_TASK GOAL_: What follows is a set of entries. Give them again exactly, without the pictures.
==============================
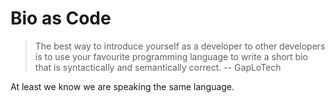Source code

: # Bio as Code
> The best way to introduce yourself as a developer to other developers is to use your
favourite programming language to write a short bio that is syntactically and semantically correct. -- GapLoTech

At least we know we are speaking the same language.
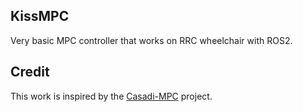 ## KissMPC

Very basic MPC controller that works on RRC wheelchair with ROS2.

## Credit

This work is inspired by the [Casadi-MPC](https://github.com/Smart-Wheelchair-RRC/casadi-mpc) project.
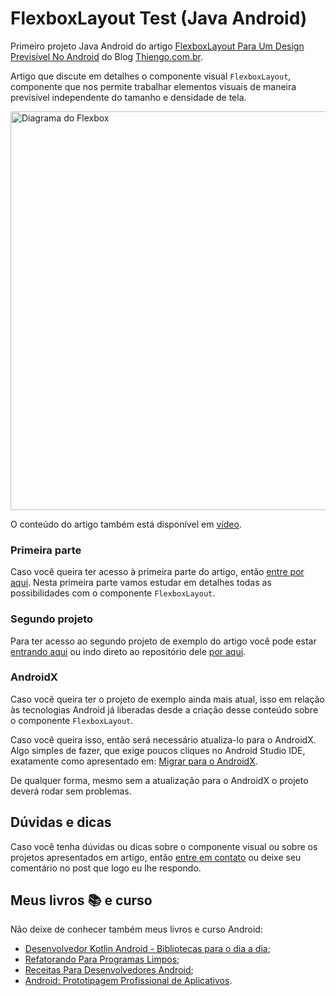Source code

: # FlexboxLayout Test (Java Android)

Primeiro projeto Java Android do artigo [FlexboxLayout Para Um Design Previsível No Android](https://www.thiengo.com.br/flexboxlayout-para-um-design-previsivel-no-android#title-02) do Blog [Thiengo.com.br](https://www.thiengo.com.br).

Artigo que discute em detalhes o componente visual `FlexboxLayout`, componente que nos permite trabalhar elementos visuais de maneira previsível independente do tamanho e densidade de tela.

<img src="https://www.thiengo.com.br/img/post/normal/kk39kjt6q84ao3qhg2jjigfai02ecd166b11d90d83d5b2cc83776db618.jpg" width="638" alt="Diagrama do Flexbox">

O conteúdo do artigo também está disponível em [vídeo](https://www.thiengo.com.br/flexboxlayout-para-um-design-previsivel-no-android#title-31).

### Primeira parte

Caso você queira ter acesso à primeira parte do artigo, então [entre por aqui](https://www.thiengo.com.br/flexboxlayout-para-um-design-previsivel-no-android#title-01). Nesta primeira parte vamos estudar em detalhes todas as possibilidades com o componente `FlexboxLayout`.

### Segundo projeto

Para ter acesso ao segundo projeto de exemplo do artigo você pode estar [entrando aqui](https://www.thiengo.com.br/flexboxlayout-para-um-design-previsivel-no-android#title-22) ou indo direto ao repositório dele [por aqui](https://github.com/viniciusthiengo/blog-page-flexbox-layout).

### AndroidX

Caso você queira ter o projeto de exemplo ainda mais atual, isso em relação às tecnologias Android já liberadas desde a criação desse conteúdo sobre o componente `FlexboxLayout`.

Caso você queira isso, então será necessário atualiza-lo para o AndroidX. Algo simples de fazer, que exige poucos cliques no Android Studio IDE, exatamente como apresentado em: [Migrar para o AndroidX](https://developer.android.com/jetpack/androidx/migrate?hl=pt-br).

De qualquer forma, mesmo sem a atualização para o AndroidX o projeto deverá rodar sem problemas.

## Dúvidas e dicas

Caso você tenha dúvidas ou dicas sobre o componente visual ou sobre os projetos apresentados em artigo, então [entre em contato](https://www.thiengo.com.br/contato) ou deixe seu comentário no post que logo eu lhe respondo.

## Meus livros 📚 e curso

Não deixe de conhecer também meus livros e curso Android:

- [Desenvolvedor Kotlin Android - Bibliotecas para o dia a dia](https://www.thiengo.com.br/livro-desenvolvedor-kotlin-android);
- [Refatorando Para Programas Limpos](https://www.thiengo.com.br/livro-refatorando-para-programas-limpos);
- [Receitas Para Desenvolvedores Android](https://www.thiengo.com.br/livro-receitas-para-desenvolvedores-android);
- [Android: Prototipagem Profissional de Aplicativos](https://www.udemy.com/course/android-prototipagem-profissional-de-aplicativos/?locale=pt_BR&persist_locale=).
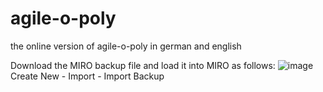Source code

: # agile-o-poly
the online version of agile-o-poly in german and english

Download the MIRO backup file and load it into MIRO as follows:
![image](https://github.com/user-attachments/assets/a4ebd44c-2423-4fb8-b88c-14b7b9489d78)
Create New - Import - Import Backup
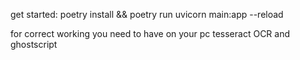 get started: poetry install && poetry run uvicorn main:app --reload

for correct working you need to have on your pc tesseract OCR and ghostscript
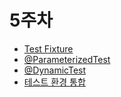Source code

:# 5주차

- [Test Fixture](./Test%20Fixture.md)
- [@ParameterizedTest](./@ParameterizedTest.md)
- [@DynamicTest](./@DynamicTest.md)
- [테스트 환경 통합](./테스트%20환경%20통합.md)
==============================
_SOLUTION TO THIS TASK_:
Source code

: # Bio as Code
> The best way to introduce yourself as a developer to other developers is to use your
favourite programming language to write a short bio that is syntactically and semantically correct. -- GapLoTech

At least we know we are speaking the same language.
 ## KissMPC

Very basic MPC controller that works on RRC wheelchair with ROS2.

## Credit

This work is inspired by the [Casadi-MPC](https://github.com/Smart-Wheelchair-RRC/casadi-mpc) project.
Source code

: # FlexboxLayout Test (Java Android)

Primeiro projeto Java Android do artigo [FlexboxLayout Para Um Design Previsível No Android](https://www.thiengo.com.br/flexboxlayout-para-um-design-previsivel-no-android#title-02) do Blog [Thiengo.com.br](https://www.thiengo.com.br).

Artigo que discute em detalhes o componente visual `FlexboxLayout`, componente que nos permite trabalhar elementos visuais de maneira previsível independente do tamanho e densidade de tela.

<img src="https://www.thiengo.com.br/img/post/normal/kk39kjt6q84ao3qhg2jjigfai02ecd166b11d90d83d5b2cc83776db618.jpg" width="638" alt="Diagrama do Flexbox">

O conteúdo do artigo também está disponível em [vídeo](https://www.thiengo.com.br/flexboxlayout-para-um-design-previsivel-no-android#title-31).

### Primeira parte

Caso você queira ter acesso à primeira parte do artigo, então [entre por aqui](https://www.thiengo.com.br/flexboxlayout-para-um-design-previsivel-no-android#title-01). Nesta primeira parte vamos estudar em detalhes todas as possibilidades com o componente `FlexboxLayout`.

### Segundo projeto

Para ter acesso ao segundo projeto de exemplo do artigo você pode estar [entrando aqui](https://www.thiengo.com.br/flexboxlayout-para-um-design-previsivel-no-android#title-22) ou indo direto ao repositório dele [por aqui](https://github.com/viniciusthiengo/blog-page-flexbox-layout).

### AndroidX

Caso você queira ter o projeto de exemplo ainda mais atual, isso em relação às tecnologias Android já liberadas desde a criação desse conteúdo sobre o componente `FlexboxLayout`.

Caso você queira isso, então será necessário atualiza-lo para o AndroidX. Algo simples de fazer, que exige poucos cliques no Android Studio IDE, exatamente como apresentado em: [Migrar para o AndroidX](https://developer.android.com/jetpack/androidx/migrate?hl=pt-br).

De qualquer forma, mesmo sem a atualização para o AndroidX o projeto deverá rodar sem problemas.

## Dúvidas e dicas

Caso você tenha dúvidas ou dicas sobre o componente visual ou sobre os projetos apresentados em artigo, então [entre em contato](https://www.thiengo.com.br/contato) ou deixe seu comentário no post que logo eu lhe respondo.

## Meus livros 📚 e curso

Não deixe de conhecer também meus livros e curso Android:

- [Desenvolvedor Kotlin Android - Bibliotecas para o dia a dia](https://www.thiengo.com.br/livro-desenvolvedor-kotlin-android);
- [Refatorando Para Programas Limpos](https://www.thiengo.com.br/livro-refatorando-para-programas-limpos);
- [Receitas Para Desenvolvedores Android](https://www.thiengo.com.br/livro-receitas-para-desenvolvedores-android);
- [Android: Prototipagem Profissional de Aplicativos](https://www.udemy.com/course/android-prototipagem-profissional-de-aplicativos/?locale=pt_BR&persist_locale=).
Source code

: # agile-o-poly
the online version of agile-o-poly in german and english

Download the MIRO backup file and load it into MIRO as follows:
![image](https://github.com/user-attachments/assets/a4ebd44c-2423-4fb8-b88c-14b7b9489d78)
Create New - Import - Import Backup
 get started: poetry install && poetry run uvicorn main:app --reload

for correct working you need to have on your pc tesseract OCR and ghostscript
Source code

:# 5주차

- [Test Fixture](./Test%20Fixture.md)
- [@ParameterizedTest](./@ParameterizedTest.md)
- [@DynamicTest](./@DynamicTest.md)
- [테스트 환경 통합](./테스트%20환경%20통합.md)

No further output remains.